Michael y Susan Pretti, progenitores del enfermero Alex Pretti, fallecido el sábado durante una operación del Servicio de Control de Inmigración y Aduanas de Estados Unidos (ICE, por sus siglas en inglés) en Minneapolis, han denunciado las “repugnantes mentiras” difundidas por las autoridades federales sobre las intenciones de su hijo cuando fue alcanzado por los disparos de un agente, remarcando que “no tenía un arma en la mano” en el momento de los hechos.
“Las repugnantes mentiras que ha dicho la Administración sobre nuestro hijo son reprobables y nauseabundas. Es evidente que Alex no tenía un arma en la mano cuando fue atacado por los matones asesinos y cobardes del ICE de Trump”, han indicado en un comunicado publicado en redes sociales.
Según explican, lo que llevaba en la mano derecha, tal y como se aprecia en las grabaciones difundidas sobre el suceso, era su teléfono móvil. “Tenía el teléfono en la mano derecha y la mano izquierda, sin nada, subida para intentar proteger a la mujer que acababa de tirar al suelo el ICE, todo ello mientras estaba siendo rociado con pimienta”, han relatado los padres de Pretti.
Reclaman por ello “llegar a la verdad” de lo ocurrido con su hijo, de quien subrayan que “era un buen hombre”. Susan y Michael Pretti aseguran estar “con el corazón roto, pero también muy disgustados” por la pérdida del joven, al que describen como “un alma amable que cuidaba de su familia y amigos y también de los militares estadounidenses veteranos como enfermero de la UCI del Hospital de Veteranos de Minneapolis”.
“Alex quería hacer un mundo mejor. Lamentablemente no estará con nosotros para ver el impacto que tuvo. No empleo la palabra héroe a la ligera. Sin embargo, su último pensamiento, su última acción, fueron proteger a una mujer”, han destacado.
Tras difundirse el comunicado de la familia, el fiscal general adjunto de Estados Unidos, Todd Blanche, ha manifestado que “no tenemos nada más que solidaridad por la familia”, aunque ha recalcado que “haremos todo lo que sea necesario para proteger a los hombres y mujeres del ICE”.
Blanche también ha arremetido contra el alcalde de Minneapolis, Jacob Frey, y el gobernador de Minnesota, Tim Walz, ambos del Partido Demócrata, por sus declaraciones “engañosas y horrorosas”. “Nadie quiere que se pierdan vidas, pero estamos haciendo un trabajo muy importante en unas circunstancias muy difíciles”, ha afirmado, antes de insistir en que los agentes federales actúan “con humanidad” en este tipo de operativos.
Pretti perdió la vida el sábado después de que un agente de la Patrulla Fronteriza le disparara varias veces mientras estaba siendo reducido en el marco de una operación del ICE para detener a un extranjero en el centro de Minneapolis.

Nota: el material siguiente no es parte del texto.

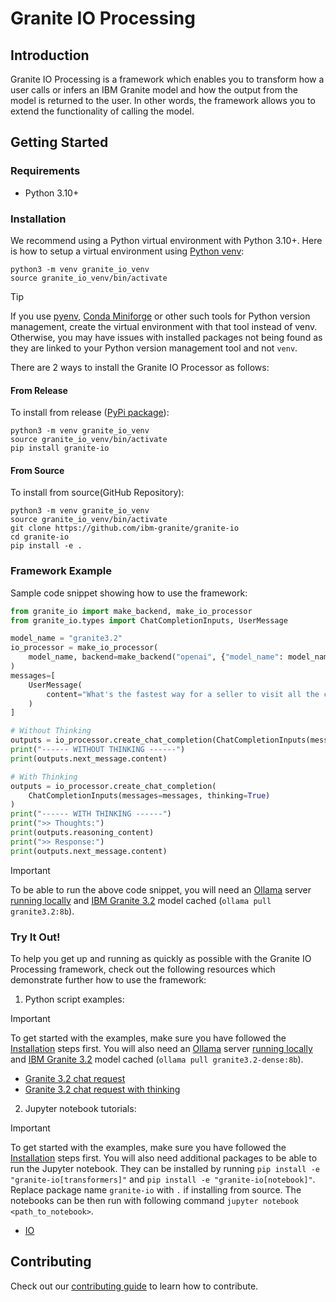 # Granite IO Processing

## Introduction

Granite IO Processing is a framework which enables you to transform how a user calls or infers an IBM Granite model and how the output from the model is returned to the user. In other words, the framework allows you to extend the functionality of calling the model.

## Getting Started

### Requirements

* Python 3.10+

### Installation

We recommend using a Python virtual environment with Python 3.10+. Here is how to setup a virtual environment using [Python venv](https://docs.python.org/3/library/venv.html):

```
python3 -m venv granite_io_venv
source granite_io_venv/bin/activate
```

> [!TIP]
> If you use [pyenv](https://github.com/pyenv/pyenv), [Conda Miniforge](https://github.com/conda-forge/miniforge) or other such tools for Python version management, create the virtual environment with that tool instead of venv. Otherwise, you may have issues with installed packages not being found as they are linked to your Python version management tool and not `venv`.

There are 2 ways to install the Granite IO Processor as follows:

#### From Release

To install from release ([PyPi package](https://pypi.org/project/granite-io/)):

```shell
python3 -m venv granite_io_venv
source granite_io_venv/bin/activate
pip install granite-io
```

#### From Source

To install from source(GitHub Repository):

```shell
python3 -m venv granite_io_venv
source granite_io_venv/bin/activate
git clone https://github.com/ibm-granite/granite-io
cd granite-io
pip install -e .
```

### Framework Example

Sample code snippet showing how to use the framework:

```py
from granite_io import make_backend, make_io_processor
from granite_io.types import ChatCompletionInputs, UserMessage

model_name = "granite3.2"
io_processor = make_io_processor(
    model_name, backend=make_backend("openai", {"model_name": model_name})
)
messages=[
    UserMessage(
        content="What's the fastest way for a seller to visit all the cities in their region?",
    )
]

# Without Thinking
outputs = io_processor.create_chat_completion(ChatCompletionInputs(messages=messages))
print("------ WITHOUT THINKING ------")
print(outputs.next_message.content)

# With Thinking
outputs = io_processor.create_chat_completion(
    ChatCompletionInputs(messages=messages, thinking=True)
)
print("------ WITH THINKING ------")
print(">> Thoughts:")
print(outputs.reasoning_content)
print(">> Response:")
print(outputs.next_message.content)
```

> [!IMPORTANT]  
> To be able to run the above code snippet, you will need an [Ollama](https://ollama.com/) server [running locally](https://github.com/ollama/ollama?tab=readme-ov-file#start-ollama) and [IBM Granite 3.2](https://www.ibm.com/granite) model cached (`ollama pull granite3.2:8b`).

### Try It Out!

To help you get up and running as quickly as possible with the Granite IO Processing framework, check out the following resources which demonstrate further how to use the framework:

1. Python script examples:

> [!IMPORTANT]  
> To get started with the examples, make sure you have followed the [Installation](#installation) steps first. You will also need an [Ollama](https://ollama.com/) server [running locally](https://github.com/ollama/ollama?tab=readme-ov-file#start-ollama) and [IBM Granite 3.2](https://www.ibm.com/granite) model cached (`ollama pull granite3.2-dense:8b`).

   - [Granite 3.2 chat request](./examples/model_chat.py)
   - [Granite 3.2 chat request with thinking](./examples/inference_with_thinking.py)

2. Jupyter notebook tutorials:

> [!IMPORTANT]  
> To get started with the examples, make sure you have followed the [Installation](#installation) steps first. You will also need additional packages to be able to run the Jupyter notebook. They can be installed by running `pip install -e "granite-io[transformers]"` and `pip install -e "granite-io[notebook]"`. Replace package name `granite-io` with `.` if installing from source. The notebooks can be then run with following command `jupyter notebook <path_to_notebook>`.

   - [IO](./notebooks/io.ipynb)

## Contributing

Check out our [contributing guide](CONTRIBUTING.md) to learn how to contribute.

La versión oficial sostiene que Pretti llevaba un arma en ese momento y se acoge al derecho de los agentes a defenderse. No obstante, se ha confirmado que el enfermero contaba con licencia para armas.
Las actuaciones de los agentes federales, incluida la muerte de Reneé Good el pasado 7 de enero, también por disparos, y la detención de un niño de cinco años, han provocado una fuerte indignación social en el estado. Tanto las autoridades municipales como las estatales han reclamado la retirada de los refuerzos federales y el fin de la “ocupación”.